Ian Poulter -- 15-1. It was a very strong end to 2010 for Poulter who closed out the year with a 13th place finish in Shanghai, sixth in Singapore, a win in Hong Kong and a runner-up placement in Dubai, losing under dubious circumstances to Robert Karlsson in a playoff. The knock on Poulter's game has always been his ball-striking ability, or lack thereof, I suppose. But in 2010 he ranked 14th in driving accuracy and first greens in regulation on the European Tour, hitting 77.4 per cent of them -- a number that would have been the best mark on the PGA Tour by a landslide.

Ryan Palmer -- 50-1. There are a couple of reasons to like Palmer in this spot. One: he won the Sony Open last year in Hawaii, the first full-field event on Tour. And two: his ability to make putts from five-feet. In the last two years Geoff Ogilvy has won the tournament after making all 110 putts he faced inside five feet.
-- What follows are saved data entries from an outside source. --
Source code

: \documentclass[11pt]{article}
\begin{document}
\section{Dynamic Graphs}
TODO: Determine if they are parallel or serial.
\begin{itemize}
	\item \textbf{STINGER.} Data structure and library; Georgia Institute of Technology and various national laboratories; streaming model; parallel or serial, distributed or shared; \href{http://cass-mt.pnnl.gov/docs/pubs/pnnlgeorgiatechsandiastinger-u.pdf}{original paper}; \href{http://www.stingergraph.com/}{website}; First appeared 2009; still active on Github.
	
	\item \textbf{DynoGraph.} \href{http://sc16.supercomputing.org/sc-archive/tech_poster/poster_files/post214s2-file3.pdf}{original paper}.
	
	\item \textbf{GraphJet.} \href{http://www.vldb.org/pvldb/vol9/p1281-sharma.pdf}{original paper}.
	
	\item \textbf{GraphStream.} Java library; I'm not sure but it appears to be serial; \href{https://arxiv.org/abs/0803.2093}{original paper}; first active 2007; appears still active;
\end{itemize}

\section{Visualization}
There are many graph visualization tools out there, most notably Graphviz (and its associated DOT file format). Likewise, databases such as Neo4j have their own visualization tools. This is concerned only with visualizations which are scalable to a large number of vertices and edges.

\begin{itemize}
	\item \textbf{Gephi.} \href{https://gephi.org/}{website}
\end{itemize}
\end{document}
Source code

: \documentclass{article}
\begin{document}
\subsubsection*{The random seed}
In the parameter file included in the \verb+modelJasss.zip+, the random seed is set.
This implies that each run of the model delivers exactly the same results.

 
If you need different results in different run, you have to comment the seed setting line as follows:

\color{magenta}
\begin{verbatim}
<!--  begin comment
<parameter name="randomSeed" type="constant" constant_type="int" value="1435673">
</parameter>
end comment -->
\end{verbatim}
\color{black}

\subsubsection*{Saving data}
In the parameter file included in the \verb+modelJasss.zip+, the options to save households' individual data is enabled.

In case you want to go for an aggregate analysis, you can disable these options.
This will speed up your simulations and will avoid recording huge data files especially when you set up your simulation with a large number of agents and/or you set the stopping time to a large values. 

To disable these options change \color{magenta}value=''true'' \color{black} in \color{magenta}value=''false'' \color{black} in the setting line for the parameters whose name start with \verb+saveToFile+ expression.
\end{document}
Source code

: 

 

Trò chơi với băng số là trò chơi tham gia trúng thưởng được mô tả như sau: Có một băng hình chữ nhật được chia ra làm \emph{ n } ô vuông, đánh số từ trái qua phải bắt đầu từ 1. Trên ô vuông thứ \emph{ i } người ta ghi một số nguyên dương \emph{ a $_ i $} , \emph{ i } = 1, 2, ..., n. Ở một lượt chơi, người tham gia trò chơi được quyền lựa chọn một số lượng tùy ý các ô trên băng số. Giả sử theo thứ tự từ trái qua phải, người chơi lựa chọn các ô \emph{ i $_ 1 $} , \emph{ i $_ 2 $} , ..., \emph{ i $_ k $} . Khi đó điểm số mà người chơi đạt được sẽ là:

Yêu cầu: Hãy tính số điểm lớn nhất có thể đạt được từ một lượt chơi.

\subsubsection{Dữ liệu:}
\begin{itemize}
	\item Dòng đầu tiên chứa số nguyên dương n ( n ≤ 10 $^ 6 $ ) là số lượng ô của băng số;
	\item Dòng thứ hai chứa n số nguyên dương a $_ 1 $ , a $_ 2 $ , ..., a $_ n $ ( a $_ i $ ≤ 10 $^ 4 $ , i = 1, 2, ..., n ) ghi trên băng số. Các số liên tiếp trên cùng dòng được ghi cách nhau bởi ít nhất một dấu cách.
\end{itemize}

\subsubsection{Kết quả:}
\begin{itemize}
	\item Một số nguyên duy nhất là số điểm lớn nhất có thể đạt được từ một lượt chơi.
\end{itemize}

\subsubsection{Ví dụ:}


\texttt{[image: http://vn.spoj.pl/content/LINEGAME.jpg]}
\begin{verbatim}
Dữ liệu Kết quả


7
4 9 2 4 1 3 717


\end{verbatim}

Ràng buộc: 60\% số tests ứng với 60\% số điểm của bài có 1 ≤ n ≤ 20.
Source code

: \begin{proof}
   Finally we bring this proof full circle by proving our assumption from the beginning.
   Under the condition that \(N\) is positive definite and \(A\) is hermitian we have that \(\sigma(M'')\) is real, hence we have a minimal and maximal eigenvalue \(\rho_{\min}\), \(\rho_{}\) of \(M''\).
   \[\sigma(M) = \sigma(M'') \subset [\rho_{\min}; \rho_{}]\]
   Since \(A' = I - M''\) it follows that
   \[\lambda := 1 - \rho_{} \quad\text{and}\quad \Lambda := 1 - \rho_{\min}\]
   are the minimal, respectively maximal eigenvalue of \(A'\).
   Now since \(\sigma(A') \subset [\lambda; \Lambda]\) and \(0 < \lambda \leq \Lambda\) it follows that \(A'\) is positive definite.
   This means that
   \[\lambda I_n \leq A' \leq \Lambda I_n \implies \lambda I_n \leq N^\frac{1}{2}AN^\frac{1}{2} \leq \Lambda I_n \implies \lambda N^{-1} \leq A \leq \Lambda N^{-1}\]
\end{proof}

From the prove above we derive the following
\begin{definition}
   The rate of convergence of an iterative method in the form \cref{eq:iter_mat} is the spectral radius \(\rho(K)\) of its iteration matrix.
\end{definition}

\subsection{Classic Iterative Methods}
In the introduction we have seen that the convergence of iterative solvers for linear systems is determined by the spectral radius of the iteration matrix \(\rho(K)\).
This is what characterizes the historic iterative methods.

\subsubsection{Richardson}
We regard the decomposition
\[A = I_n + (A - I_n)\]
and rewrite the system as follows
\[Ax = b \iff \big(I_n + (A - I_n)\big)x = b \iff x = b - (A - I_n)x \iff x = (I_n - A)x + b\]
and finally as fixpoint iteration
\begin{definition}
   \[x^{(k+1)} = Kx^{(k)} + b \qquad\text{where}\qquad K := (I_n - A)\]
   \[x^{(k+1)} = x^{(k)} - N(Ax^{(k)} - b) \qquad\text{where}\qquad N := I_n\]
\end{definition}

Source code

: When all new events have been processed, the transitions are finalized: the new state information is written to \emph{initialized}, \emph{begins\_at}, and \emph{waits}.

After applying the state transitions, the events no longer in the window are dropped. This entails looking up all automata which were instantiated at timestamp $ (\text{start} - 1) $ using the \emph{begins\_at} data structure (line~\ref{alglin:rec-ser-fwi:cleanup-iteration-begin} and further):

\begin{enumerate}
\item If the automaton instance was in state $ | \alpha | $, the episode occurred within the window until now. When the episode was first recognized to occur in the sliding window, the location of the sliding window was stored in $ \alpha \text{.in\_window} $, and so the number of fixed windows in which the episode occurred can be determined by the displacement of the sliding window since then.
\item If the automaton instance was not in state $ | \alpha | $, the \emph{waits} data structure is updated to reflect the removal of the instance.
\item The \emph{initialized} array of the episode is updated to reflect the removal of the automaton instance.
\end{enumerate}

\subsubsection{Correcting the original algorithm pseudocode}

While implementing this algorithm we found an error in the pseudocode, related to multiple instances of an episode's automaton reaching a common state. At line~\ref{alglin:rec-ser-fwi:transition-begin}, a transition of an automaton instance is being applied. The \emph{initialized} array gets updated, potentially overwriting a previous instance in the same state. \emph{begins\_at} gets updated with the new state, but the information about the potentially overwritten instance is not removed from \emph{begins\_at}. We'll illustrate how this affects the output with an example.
Last year, Palmer ranked sixth on Tour, converting 89.25 per cent of his putts from five feet.

Longshot: Derek Lamley 150-1. While it may be strange to pick a player that had just three top-25 finishes all season in a tournament of only winners, all three of those finishes -- and four of his five top finishes overall -- came in the first three months of the season in 2010. That includes his victory at the Puerto Rican Open.